Last month, about 40 activists, campaigners and researchers gathered for three days in Brussels to discuss the problem of gas being the false solution for climate change. The participants of the conference came mainly from different European states, but also from Argentina, North Africa and the United States. What brought all those different people together was the wish to confront the manifold problems that the extraction of natural gas and the construction of more and more gas infrastructure entail.

Resistance to Fracking in North Africa and Argentina

There is the case of Algeria, where a large protest movement opposes fracking projects from France, which ironically banned fracking on its own territory. There is the issue of Tunisians who have to buy gas extracted on their own land like a foreign commodity. And there is the threat that the development in shale gas production in the Maghreb countries could eventually lead to contamination of the Northwestern Sahara Aquifer System, forming the basis of livelihoods for local communities.

In Argentina, the whole political spectrum supports fracking and shale gas production, which in the enormous Vaca Muerta shale gas field is threatening agriculture, local and indigenous communities and the global climate.

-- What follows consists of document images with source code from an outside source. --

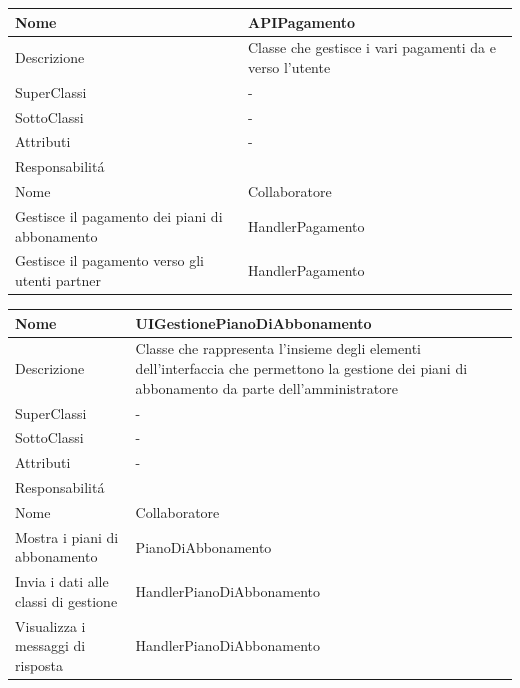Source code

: \begin{center}
    \begin{longtable}{ |p{3cm}|p{3cm}|p{3cm}|p{3cm}| }
        \hline
        Nome & \multicolumn{3}{|p{9cm}|}{APIPagamento} \\\hline
        Descrizione & \multicolumn{3}{|p{9cm}|}{Classe che gestisce i vari pagamenti da e verso l'utente} \\\hline
        SuperClassi & \multicolumn{3}{|p{9cm}|}{-} \\\hline
        SottoClassi & \multicolumn{3}{|p{9cm}|}{-} \\\hline
        Attributi & \multicolumn{3}{|p{9cm}|}{-} \\\hline
        \multicolumn{4}{|p{12cm}|}{Responsabilit\'a} \\\hline
        \multicolumn{2}{|p{6cm}|}{Nome} & \multicolumn{2}{|p{6cm}|}{Collaboratore} \\\hline
        \multicolumn{2}{|p{6cm}|}{Gestisce il pagamento dei piani di abbonamento} & \multicolumn{2}{|p{6cm}|}{HandlerPagamento} \\\hline
        \multicolumn{2}{|p{6cm}|}{Gestisce il pagamento verso gli utenti partner} & \multicolumn{2}{|p{6cm}|}{HandlerPagamento} \\\hline
    \end{longtable}
\end{center}

\begin{center}
    \begin{longtable}{ |p{3cm}|p{3cm}|p{3cm}|p{3cm}| }
        \hline
        Nome & \multicolumn{3}{|p{9cm}|}{UIGestionePianoDiAbbonamento} \\\hline
        Descrizione & \multicolumn{3}{|p{9cm}|}{Classe che rappresenta l'insieme degli elementi dell'interfaccia che permettono la gestione dei piani di abbonamento da parte dell'amministratore} \\\hline
        SuperClassi & \multicolumn{3}{|p{9cm}|}{-} \\\hline
        SottoClassi & \multicolumn{3}{|p{9cm}|}{-} \\\hline
        Attributi & \multicolumn{3}{|p{9cm}|}{-} \\\hline
        \multicolumn{4}{|p{12cm}|}{Responsabilit\'a} \\\hline
        \multicolumn{2}{|p{5cm}|}{Nome} & \multicolumn{2}{|p{7cm}|}{Collaboratore} \\\hline
        \multicolumn{2}{|p{5cm}|}{Mostra i piani di abbonamento} & \multicolumn{2}{|p{7cm}|}{PianoDiAbbonamento} \\\hline
        \multicolumn{2}{|p{5cm}|}{Invia i dati alle classi di gestione} & \multicolumn{2}{|p{7cm}|}{HandlerPianoDiAbbonamento} \\\hline
        \multicolumn{2}{|p{5cm}|}{Visualizza i messaggi di risposta} & \multicolumn{2}{|p{7cm}|}{HandlerPianoDiAbbonamento} \\\hline
    \end{longtable}
\end{center}

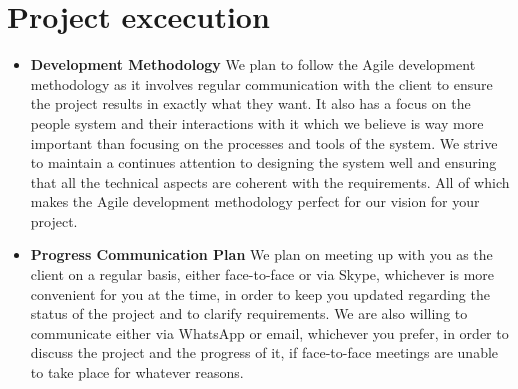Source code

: \documentclass{article}
\begin{document}
	\section{Project excecution}
	\begin{itemize}
		\item \textbf{Development Methodology} \newline \newline
		We plan to follow the Agile development methodology as it involves regular communication with the client to ensure the project results in exactly what they want. It also has a focus on the people system and their interactions with it which we believe is way more important than focusing on the processes and tools of the system. We strive to maintain a continues attention to designing the system well and ensuring that all the technical aspects are coherent with the requirements. All of which makes the Agile development methodology perfect for our vision for your project.
		
		\item \textbf{Progress Communication Plan} \newline \newline
		We plan on meeting up with you as the client on a regular basis, either face-to-face or via Skype, whichever is more convenient for you at the time, in order to keep you updated regarding the status of the project and to clarify requirements. We are also willing to communicate either via WhatsApp or email, whichever you prefer, in order to discuss the project and the progress of it, if face-to-face meetings are unable to take place for whatever reasons.
	\end{itemize}
\end{document}
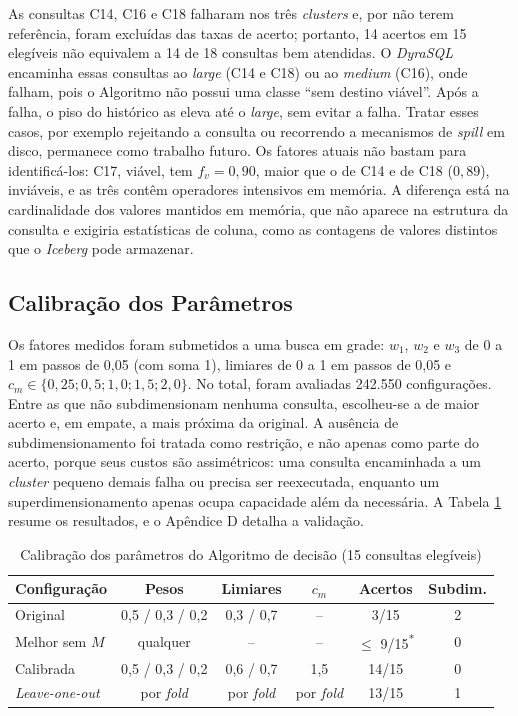 As consultas C14, C16 e C18 falharam nos três \textit{clusters} e, por não terem referência, foram excluídas das taxas de acerto; portanto, 14 acertos em 15 elegíveis não equivalem a 14 de 18 consultas bem atendidas. O \textit{DyraSQL} encaminha essas consultas ao \textit{large} (C14 e C18) ou ao \textit{medium} (C16), onde falham, pois o Algoritmo não possui uma classe ``sem destino viável''. Após a falha, o piso do histórico as eleva até o \textit{large}, sem evitar a falha. Tratar esses casos, por exemplo rejeitando a consulta ou recorrendo a mecanismos de \textit{spill} em disco, permanece como trabalho futuro. Os fatores atuais não bastam para identificá-los: C17, viável, tem $f_v = 0,90$, maior que o de C14 e de C18 ($0,89$), inviáveis, e as três contêm operadores intensivos em memória. A diferença está na cardinalidade dos valores mantidos em memória, que não aparece na estrutura da consulta e exigiria estatísticas de coluna, como as contagens de valores distintos que o \textit{Iceberg} pode armazenar.

\subsection{Calibração dos Parâmetros}
\label{sec:calibracao}

Os fatores medidos foram submetidos a uma busca em grade: $w_1$, $w_2$ e $w_3$ de 0 a 1 em passos de 0,05 (com soma 1), limiares de 0 a 1 em passos de 0,05 e $c_m \in \{0,25; 0,5; 1,0; 1,5; 2,0\}$. No total, foram avaliadas 242.550 configurações. Entre as que não subdimensionam nenhuma consulta, escolheu-se a de maior acerto e, em empate, a mais próxima da original. A ausência de subdimensionamento foi tratada como restrição, e não apenas como parte do acerto, porque seus custos são assimétricos: uma consulta encaminhada a um \textit{cluster} pequeno demais falha ou precisa ser reexecutada, enquanto um superdimensionamento apenas ocupa capacidade além da necessária. A Tabela \ref{tab:calibracao} resume os resultados, e o Apêndice D detalha a validação.

\begin{table}[H]
	\centering
	\caption{Calibração dos parâmetros do Algoritmo de decisão (15 consultas elegíveis)}
	\label{tab:calibracao}
	\begin{tabular}{lccccc}
	\hline
	\textbf{Configuração} & \textbf{Pesos} & \textbf{Limiares} & $c_m$ & \textbf{Acertos} & \textbf{Subdim.} \\
	\hline
	Original & 0,5 / 0,3 / 0,2 & 0,3 / 0,7 & -- & 3/15 & 2 \\
	Melhor sem $M$ & qualquer & -- & -- & $\leq$ 9/15\textsuperscript{*} & 0 \\
	Calibrada & 0,5 / 0,3 / 0,2 & 0,6 / 0,7 & 1,5 & 14/15 & 0 \\
	\textit{Leave-one-out} & por \textit{fold} & por \textit{fold} & por \textit{fold} & 13/15 & 1 \\
	\hline
	\end{tabular}
\end{table}

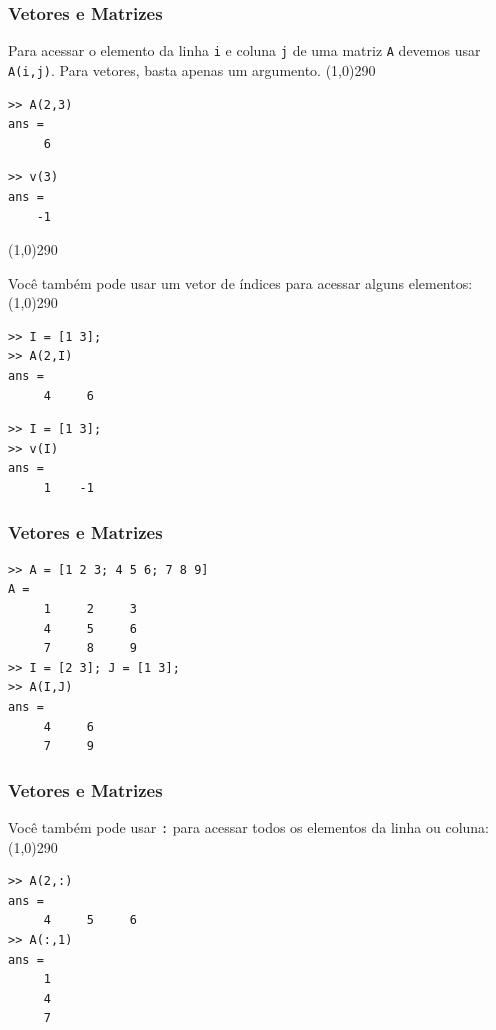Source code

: \documentclass{beamer}
\newcommand{\delim}{\line(1,0){290}}
\begin{document}
\begin{frame}[fragile]
\frametitle{Vetores e Matrizes}
Para acessar o elemento da linha {\tt i} e coluna {\tt j} de uma matriz {\tt A} devemos usar {\tt A(i,j)}. Para vetores, basta apenas um argumento.
\pause
\delim
\begin{center}
\begin{minipage}{4 cm}
\begin{verbatim}
>> A(2,3)
ans =
     6
\end{verbatim}
\end{minipage}
\begin{minipage}{4 cm}
\begin{verbatim}
>> v(3)
ans =
    -1
\end{verbatim}
\end{minipage}
\end{center}
\delim
\pause

Voc\^e tamb\'em pode usar um vetor de \'indices para acessar alguns elementos:
\pause
\delim
\begin{center}
\begin{minipage}{4 cm}
\begin{verbatim}
>> I = [1 3];
>> A(2,I)
ans =
     4     6
\end{verbatim}
\end{minipage}
\begin{minipage}{4 cm}
\begin{verbatim}
>> I = [1 3];
>> v(I)
ans =
     1    -1
\end{verbatim}
\end{minipage}
\end{center}


\end{frame}

\begin{frame}[fragile]
\frametitle{Vetores e Matrizes}
\begin{verbatim}
>> A = [1 2 3; 4 5 6; 7 8 9]
A =
     1     2     3
     4     5     6
     7     8     9
>> I = [2 3]; J = [1 3];
>> A(I,J)
ans =
     4     6
     7     9
\end{verbatim}

\end{frame}
\begin{frame}[fragile]
\frametitle{Vetores e Matrizes}
Voc\^e tamb\'em pode usar {\tt :} para acessar todos os elementos da linha ou coluna:
\pause
\delim
\begin{verbatim}
>> A(2,:)
ans =
     4     5     6
>> A(:,1)
ans =
     1
     4
     7
\end{verbatim}

\end{frame}
\end{document}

Fighting Huge Pipeline Projects

As the case of the Keystone XL pipeline (which would have crossed the United States and parts of Canada and was finally rejected in 2015) shows, mobilization against big fossil fuel projects can be very successful.

A similar gigantic pipeline project that would transport gas from Azerbaijani gas fields over 3.500km to Italy is threatening tourism, agriculture and local residents in Greece, Italy, Albania and Turkey. The Southern Gas Corridor is, as so many other projects the EU supports at the moment, supposedly necessary to diversify gas supply in Europe and decrease dependency on Russian gas. An oppressive regime in Azerbaijan and the threat that fluctuating oil and gas export poses to the economy of the Central Asian country makes clear that this source is not any more ethical or reliable.

The Alleged European Greed for Gas –  A Mere Construction?

In the EU institutions, gas is wrongly touted as the perfect partner for renewable energy and as “necessary bridge fuel and back up for unreliable wind and solar power”. While Commission representatives, EU parliament deputies and representatives of the Member States are subject to heavy lobbying by big oil and gas companies, the renewables lobby itself is now controlled by fossil fuel firms like Enel, Engie, or Total.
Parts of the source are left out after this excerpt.